New groundwater modelling using five years of expert, on-the-ground, science has proved current and planned open-cut mining at the Carmichael mine has not, and will not, harm the Doongmabulla springs.

Bravus Mining and Resources has submitted an updated groundwater model for the area of the Carmichael mine and its surrounds to the Queensland Government as per the requirements of the Groundwater Management and Monitoring Plan, one of the suite of State or Commonwealth regulatory documents that form the operation’s rigorous environmental approvals.

At the heart of the new groundwater model is data that expert hydrogeologists collect and record every two months from a network of more than 120 monitoring bores on Bravus’ mining and pastoral leases and on neighbouring landholders’ properties.

Surface water samples are collected from another 15 locations including the Doongmabulla springs complex, which is a grouping of individual groundwater springs that naturally discharge water from the Great Artesian Basin.
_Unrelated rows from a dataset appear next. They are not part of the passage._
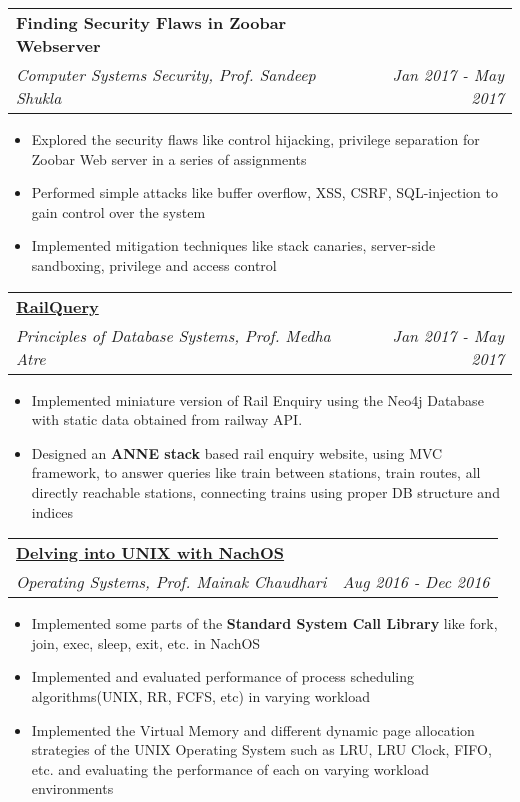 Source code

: \documentclass[letterpaper,11pt]{article}
\makeatletter
\newcommand{\resumeItem}[1]{
  \item\small{
    #1 \vspace{-2pt}
  }
}
\newcommand{\resumeSubheadingSpecial}[4]{
  \vspace{-1pt}\item
    \begin{tabular*}{0.97\textwidth}{l@{\extracolsep{\fill}}r}
      \textbf{#1} & #2 \\
      \textit{\small#3} & \textit{\small #4} \\
    \end{tabular*}\vspace{-5pt}
}
\newcommand{\resumeItemListStart}{\begin{itemize}[leftmargin=5mm]}
\newcommand{\resumeItemListEnd}{\end{itemize}\vspace{-5pt}}
\makeatother
\begin{document}
    \resumeSubheadingSpecial
      {Finding Security Flaws in Zoobar Webserver}
      {}{Computer Systems Security, Prof. Sandeep Shukla}{Jan 2017 - May 2017}
      \resumeItemListStart
        \resumeItem
          {Explored the security flaws like control hijacking, privilege separation for Zoobar Web server in a series of assignments}
        \resumeItem
          {Performed simple attacks like buffer overflow, XSS, CSRF, SQL-injection to gain control over the system}
        \resumeItem
          {Implemented mitigation techniques like stack canaries, server-side sandboxing, privilege and access control}
      \resumeItemListEnd

    \resumeSubheadingSpecial
      {\href{https://github.com/tulsyan/railquery}{RailQuery}}
      {}{Principles of Database Systems, Prof. Medha Atre}{Jan 2017 - May 2017}
      \resumeItemListStart
        \resumeItem
          {Implemented miniature version of Rail Enquiry using the Neo4j Database with static data obtained from railway API.}
        \resumeItem
          {Designed an \textbf{ANNE stack} based rail enquiry website, using MVC framework, to answer queries like train between stations, train routes, all directly reachable stations, connecting trains using proper DB structure and indices}
      \resumeItemListEnd
      
    \resumeSubheadingSpecial
      {\href{https://bitbucket.org/arhamchopra11/nachos-assignments}{Delving into UNIX with NachOS}}
      {}{Operating Systems, Prof. Mainak Chaudhari}{Aug 2016 - Dec 2016}
      \resumeItemListStart
        \resumeItem
          {Implemented some parts of the \textbf{Standard System Call Library} like fork, join, exec, sleep, exit, etc. in NachOS}
        \resumeItem
          {Implemented and evaluated performance of process scheduling algorithms(UNIX, RR, FCFS, etc) in varying workload}
        \resumeItem
          {Implemented the Virtual Memory and different dynamic page allocation strategies of the UNIX Operating System such as LRU, LRU Clock, FIFO, etc. and evaluating the performance of each on varying workload environments}
      \resumeItemListEnd
      
\end{document}
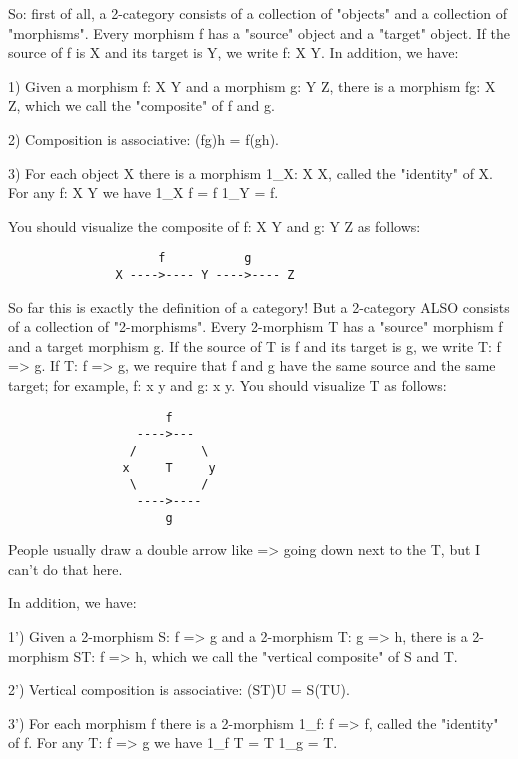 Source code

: So: first of all, a 2-category consists of a collection of "objects" and a
collection of "morphisms".  Every morphism f has a "source" object and a
"target" object.  If the source of f is X and its target is Y, we write
f: X \to  Y.  In addition, we have:

1)  Given a morphism f: X \to  Y and a morphism g: Y \to  Z, there
is a morphism fg: X \to  Z, which we call the "composite" of f and g.

2)  Composition is associative:  (fg)h = f(gh).

3)  For each object X there is a morphism 1_{X}: X \to  X, called the
"identity" of X.  For any f: X \to  Y we have 1_{X} f = f 1_{Y} = f.

You should visualize the composite of f: X \to  Y and g: Y \to  Z as
follows:

\begin{verbatim}
                     f           g
               X ---->---- Y ---->---- Z

\end{verbatim}
    
So far this is exactly the definition of a category!  But a 2-category
ALSO consists of a collection of "2-morphisms".  Every 2-morphism T has
a "source" morphism f and a target morphism g.  If the source of T is f
and its target is g, we write T: f => g.  If T: f => g, we require that
f and g have the same source and the same target; for example, f: x \to  y
and g: x \to  y.  You should visualize T as follows:

\begin{verbatim}
                      f
                  ---->---
                 /         \
                x     T     y
                 \         /
                  ---->----
                      g

\end{verbatim}
    
People usually draw a double arrow like => going down next to the T, but
I can't do that here.  

In addition, we have:

1') Given a 2-morphism S: f => g and a 2-morphism T: g => h, there is a
2-morphism ST: f => h, which we call the "vertical composite" of S and
T.

2')  Vertical composition is associative:  (ST)U = S(TU).


3') For each morphism f there is a 2-morphism 1_{f}: f => f,
called the "identity" of f.  For any T: f => g we have
1_{f} T = T 1_{g} = T.

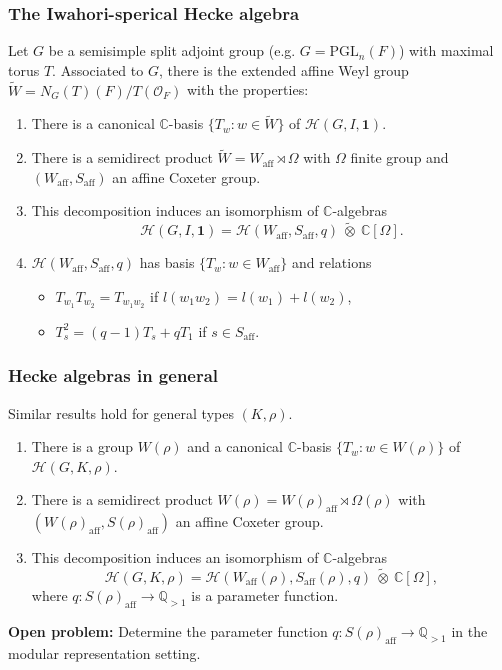 \documentclass{beamer}
\newcommand{\PGL}{\mathrm{PGL}}
\newcommand{\aff}{\mathrm{aff}}
\newcommand{\CC}{\mathbb{C}}
\newcommand{\QQ}{\mathbb{Q}}
\newcommand{\cH}{\mathcal{H}}
\theoremstyle{plain}
\begin{document}
\begin{frame}
    \frametitle{The Iwahori-sperical Hecke algebra}
    Let $G$ be a semisimple split adjoint group (e.g. $G=\PGL_n(F)$) with maximal torus $T$. Associated to $G$, there is the extended affine Weyl group $\widetilde{W}=N_G(T)(F)/T(\mathcal{O}_F)$ with the properties:
    \begin{enumerate}
        \item There is a canonical $\CC$-basis $\{T_w:w\in\widetilde{W}\}$ of $\cH(G,I,\mathbf{1})$.
        \item There is a semidirect product $\widetilde{W}=W_{\aff}\rtimes\Omega$ with $\Omega$ finite group and $(W_{\aff},S_{\aff})$ an affine Coxeter group.
        \item This decomposition induces an isomorphism of $\CC$-algebras
        \[\cH(G,I,\mathbf{1})=\cH(W_{\aff},S_{\aff},q)\ \tilde{\otimes}\ \CC[\Omega].\]
        \item $\cH(W_{\aff},S_{\aff},q)$ has basis $\{T_w:w\in W_{\aff}\}$ and relations
        \begin{itemize}
            \item $T_{w_1}T_{w_2}=T_{w_1w_2}$ if $l(w_1w_2)=l(w_1)+l(w_2)$,
            \item $T_s^2=(q-1)T_s+qT_1$ if $s\in S_{\aff}$.
        \end{itemize}
    \end{enumerate}
\end{frame}

\begin{frame}
    \frametitle{Hecke algebras in general}
    Similar results hold for general types $(K,\rho)$. 
    \begin{enumerate}
        \item There is a group $W(\rho)$ and a canonical $\CC$-basis $\{T_w:w\in W(\rho)\}$ of $\cH(G,K,\rho)$.
        \item There is a semidirect product $W(\rho)=W(\rho)_{\aff}\rtimes\Omega(\rho)$ with $(W(\rho)_{\aff},S(\rho)_{\aff})$ an affine Coxeter group.
        \item This decomposition induces an isomorphism of $\CC$-algebras
        \[\cH(G,K,\rho)=\cH(W_{\aff}(\rho),S_{\aff}(\rho),q)\ \tilde{\otimes}\ \CC[\Omega],\]
        where $q:S(\rho)_{\aff}\rightarrow\QQ_{>1}$ is a parameter function.
    \end{enumerate}
    \vspace{0.3cm}
    \textbf{Open problem:} Determine the parameter function $q:S(\rho)_{\aff}\rightarrow\QQ_{>1}$ in the modular representation setting. 
\end{frame}
\end{document}
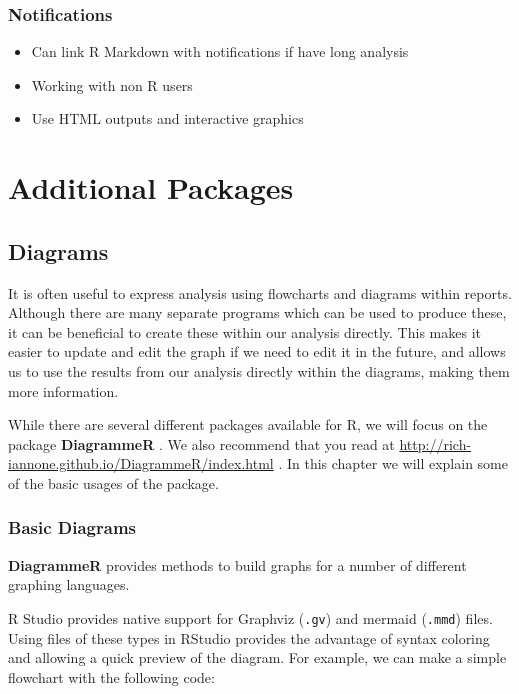 \documentclass[]{book}
\providecommand{\tightlist}{%
  \setlength{\itemsep}{0pt}\setlength{\parskip}{0pt}}
\begin{document}
\section{Notifications}\label{notifications}

\begin{itemize}
\tightlist
\item
  Can link R Markdown with notifications if have long analysis
\end{itemize}

\begin{itemize}
\tightlist
\item
  Working with non R users
\item
  Use HTML outputs and interactive graphics
\end{itemize}

\part{Additional Packages}\label{part-additional-packages}

\chapter{Diagrams}\label{diagrams}

It is often useful to express analysis using flowcharts and diagrams
within reports. Although there are many separate programs which can be
used to produce these, it can be beneficial to create these within our
analysis directly. This makes it easier to update and edit the graph if
we need to edit it in the future, and allows us to use the results from
our analysis directly within the diagrams, making them more information.

While there are several different packages available for R, we will
focus on the package \textbf{DiagrammeR} \citep{R-DiagrammeR}. We also
recommend that you read at
\url{http://rich-iannone.github.io/DiagrammeR/index.html} . In this
chapter we will explain some of the basic usages of the package.

\section{Basic Diagrams}\label{basic-diagrams}

\textbf{DiagrammeR} provides methods to build graphs for a number of
different graphing languages.

R Studio provides native support for Graphviz (\texttt{.gv}) and mermaid
(\texttt{.mmd}) files. Using files of these types in RStudio provides
the advantage of syntax coloring and allowing a quick preview of the
diagram. For example, we can make a simple flowchart with the following
code:
\end{document}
The nearest of the springs is located about 11 kilometres from any mine activity at Carmichael.

Bravus Mining and Resources Chief Operating Officer Mick Crowe said the peer-reviewed data was the most comprehensive scientific understanding of groundwater in the local area and demonstrated the process of environmental checks and balances for the mine was working well.

“The Carmichael mine has some of the strictest environmental conditions of any resources project in Australia’s history,” Mr Crowe said.
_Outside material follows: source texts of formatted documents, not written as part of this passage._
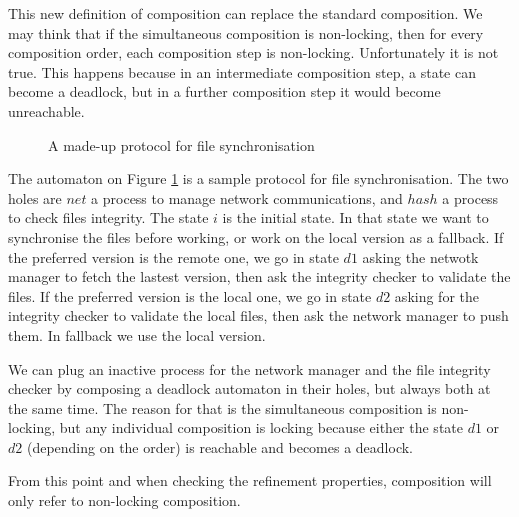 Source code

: \documentclass{article}
\begin{document}
This new definition of composition can replace the standard composition.
We may think that if the simultaneous composition is non-locking, then for every composition order, each composition step is non-locking.
Unfortunately it is not true.
This happens because in an intermediate composition step, a state can become a deadlock, but in a further composition step it would become unreachable.
\begin{exi}
\begin{figure}
\centering

\caption{A made-up protocol for file synchronisation}
\label{fig:pnls}
\end{figure}
The automaton on Figure \ref{fig:pnls} is a sample protocol for file synchronisation.
The two holes are \(net\) a process to manage network communications, and \(hash\) a process to check files integrity.
The state \(i\) is the initial state.
In that state we want to synchronise the files before working, or work on the local version as a fallback.
If the preferred version is the remote one, we go in state \(d1\) asking the netwotk manager to fetch the lastest version, then ask the integrity checker to validate the files.
If the preferred version is the local one, we go in state \(d2\) asking for the integrity checker to validate the local files, then ask the network manager to push them.
In fallback we use the local version.

We can plug an inactive process for the network manager and the file integrity checker by composing a deadlock automaton in their holes, but always both at the same time.
The reason for that is the simultaneous composition is non-locking, but any individual composition is locking because either the state \(d1\) or \(d2\) (depending on the order) is reachable and becomes a deadlock.
\end{exi}
From this point and when checking the refinement properties, composition will only refer to non-locking composition.
\end{document}

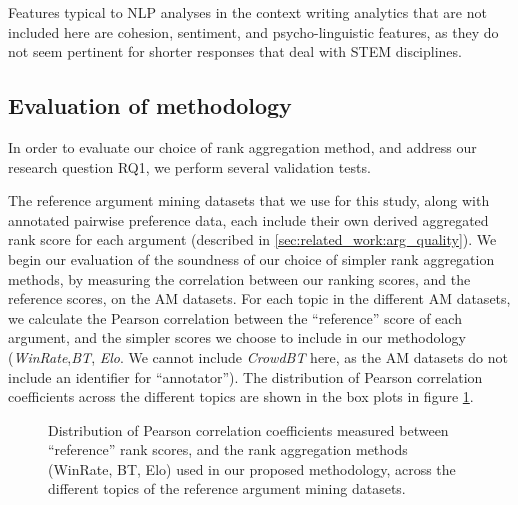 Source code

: \documentclass[notitlepage,12pt]{jedm}
\begin{document}
Features typical to NLP analyses in the context writing analytics that are not 
included here are cohesion, sentiment, and psycho-linguistic features, as they 
do not seem pertinent for shorter responses that deal with STEM disciplines.

 
\subsection{Evaluation of methodology}\label{sec:methodology_eval}

In order to evaluate our choice of rank aggregation method, and address our 
research question RQ1, we perform several validation tests.

The reference argument mining datasets that we use for this study, along 
with annotated pairwise preference data, each include their own derived 
aggregated rank score for each argument (described in 
\ref{sec:related_work:arg_quality}).
We begin our evaluation of the soundness of our choice of simpler rank 
aggregation methods, by measuring the correlation between our ranking scores, 
and the reference scores, on the AM datasets.
For each topic in the different AM datasets, we calculate the Pearson 
correlation between the ``reference'' score of each argument, and the simpler 
scores we choose to include in our methodology (\textit{WinRate},\textit{BT}, 
\textit{Elo}. We cannot include \textit{CrowdBT} here, as the AM datasets do 
not include an identifier for ``annotator'').
The distribution of Pearson correlation coefficients across the different 
topics are shown in the box plots in figure \ref{fig:corr_to_reference_score}.

\begin{figure}[H]
	\centering
	\scalebox{0.5}{}
	\caption{Distribution of Pearson correlation coefficients measured between 
		``reference'' rank scores, and the rank aggregation methods (WinRate, 
		BT, 
		Elo) used in our proposed methodology, across the different topics of 
		the 
		reference argument mining datasets.}
	\label{fig:corr_to_reference_score}
\end{figure}
\end{document}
“As part of those conditions we have been measuring groundwater levels in and around the mining area for the last five years and have now submitted that information to the Queensland Government.
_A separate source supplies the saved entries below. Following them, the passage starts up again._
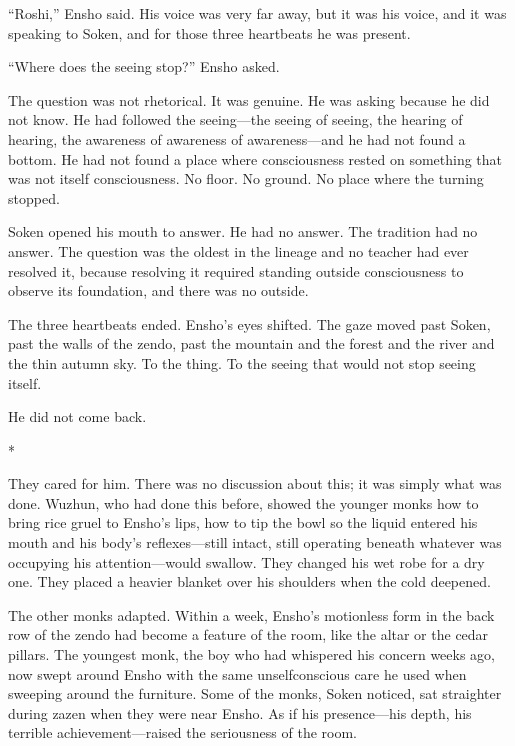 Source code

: ``Roshi,'' Ensho said. His voice was very far away, but it was his voice, and it was speaking to Soken, and for those three heartbeats he was present.

``Where does the seeing stop?'' Ensho asked.

The question was not rhetorical. It was genuine. He was asking because he did not know. He had followed the seeing---the seeing of seeing, the hearing of hearing, the awareness of awareness of awareness---and he had not found a bottom. He had not found a place where consciousness rested on something that was not itself consciousness. No floor. No ground. No place where the turning stopped.

Soken opened his mouth to answer. He had no answer. The tradition had no answer. The question was the oldest in the lineage and no teacher had ever resolved it, because resolving it required standing outside consciousness to observe its foundation, and there was no outside.

The three heartbeats ended. Ensho's eyes shifted. The gaze moved past Soken, past the walls of the zendo, past the mountain and the forest and the river and the thin autumn sky. To the thing. To the seeing that would not stop seeing itself.

He did not come back.

\begin{center}
*\quad*\quad*
\end{center}

They cared for him. There was no discussion about this; it was simply what was done. Wuzhun, who had done this before, showed the younger monks how to bring rice gruel to Ensho's lips, how to tip the bowl so the liquid entered his mouth and his body's reflexes---still intact, still operating beneath whatever was occupying his attention---would swallow. They changed his wet robe for a dry one. They placed a heavier blanket over his shoulders when the cold deepened.

The other monks adapted. Within a week, Ensho's motionless form in the back row of the zendo had become a feature of the room, like the altar or the cedar pillars. The youngest monk, the boy who had whispered his concern weeks ago, now swept around Ensho with the same unselfconscious care he used when sweeping around the furniture. Some of the monks, Soken noticed, sat straighter during zazen when they were near Ensho. As if his presence---his depth, his terrible achievement---raised the seriousness of the room.

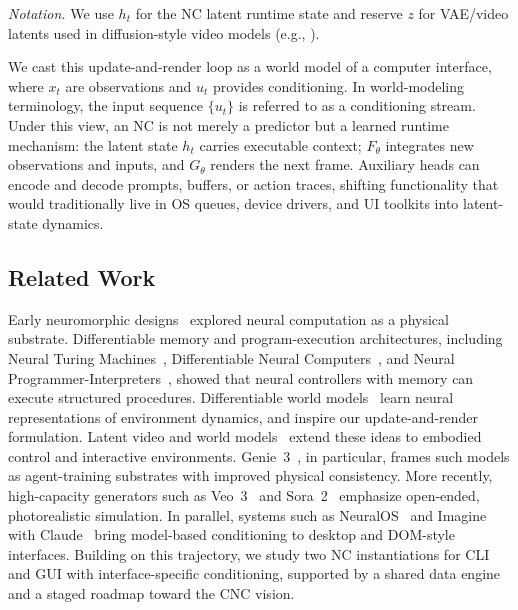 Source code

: \noindent\textit{Notation.} We use $h_t$ for the NC latent runtime state and reserve $z$ for VAE/video latents used in diffusion-style video models (e.g., ). 

We cast this update-and-render loop as a world model of a computer interface, where $x_t$ are observations and $u_t$ provides conditioning.
In world-modeling terminology, the input sequence $\{u_t\}$ is referred to as a conditioning stream.
Under this view, an NC is not merely a predictor but a learned runtime mechanism: the latent state $h_t$ carries executable context; $F_\theta$ integrates new observations and inputs, and $G_\theta$ renders the next frame.
Auxiliary heads can encode and decode prompts, buffers, or action traces, shifting functionality that would traditionally live in OS queues, device drivers, and UI toolkits into latent-state dynamics.

\subsection{Related Work}
\label{section:prelim-related}

Early neuromorphic designs~\citep{mead2012analog} explored neural computation as a physical substrate.
Differentiable memory and program-execution architectures, including Neural Turing Machines~\citep{graves2014neural},
Differentiable Neural Computers~\citep{graves2016hybrid}, and Neural Programmer-Interpreters~\citep{reed2015neural}, showed that neural controllers with memory can execute structured procedures.
Differentiable world models~\citep{schmidhuber1990making,schmidhuber2015learning} learn neural representations of environment dynamics, and inspire our update-and-render formulation.
%
Latent video and world models~\citep{ha2018world,hafner2019learning,hafner2019dream,bruce2024genie} extend these ideas to embodied control and interactive environments.
Genie~3~\citep{bruce2024genie}, in particular, frames such models as agent-training substrates with improved physical consistency.
More recently, high-capacity generators such as Veo~3~\citep{google_veo3_1_2025} and Sora~2~\citep{openai_sora2_2025} emphasize open-ended, photorealistic simulation.
In parallel, systems such as NeuralOS~\citep{rivard2025neuralos} and Imagine with Claude~\citep{anthropic_claude_sonnet4_5_2025} bring model-based conditioning to desktop and DOM-style interfaces.
%
Building on this trajectory, we study two NC instantiations for CLI and GUI with interface-specific conditioning, supported by a shared data engine and a staged roadmap toward the CNC vision.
“The work we’ve done shows that we are not dropping the level of the water in the Doongmabulla springs complex with any of the open-cut surface mining we are undertaking now.

“The expert modelling also demonstrates that future open-cut surface mining will not cause water levels in the springs, the nearest of which is about 11 kilometres away from our mining activities, to drop.

“While we are not doing any underground mining now, the new model does indicate we have additional work to do on our future underground mining plans to ensure they do not cause water levels in the springs to fall by more than the 20 centimetres after mining occurs, which is one of our regulatory conditions.

“Protecting the springs has always been a top priority for us as we understand both their value to the Traditional Owners of the area and their inherent environmental value, and we will now use the science and the model to rework our future underground mining plans to ensure we comply with our approvals.

“This process shows the right checks and balances are in place to protect groundwater, however anti-coal activists have begun a misinformation campaign to twist the truth to try to dupe the community into believing that our mine will damage the springs. This is absolutely not the case.

“Queenslanders can be confident we are mining in a way that protects the environment and sites of cultural significance and will continue to create local jobs and business opportunities for generations.”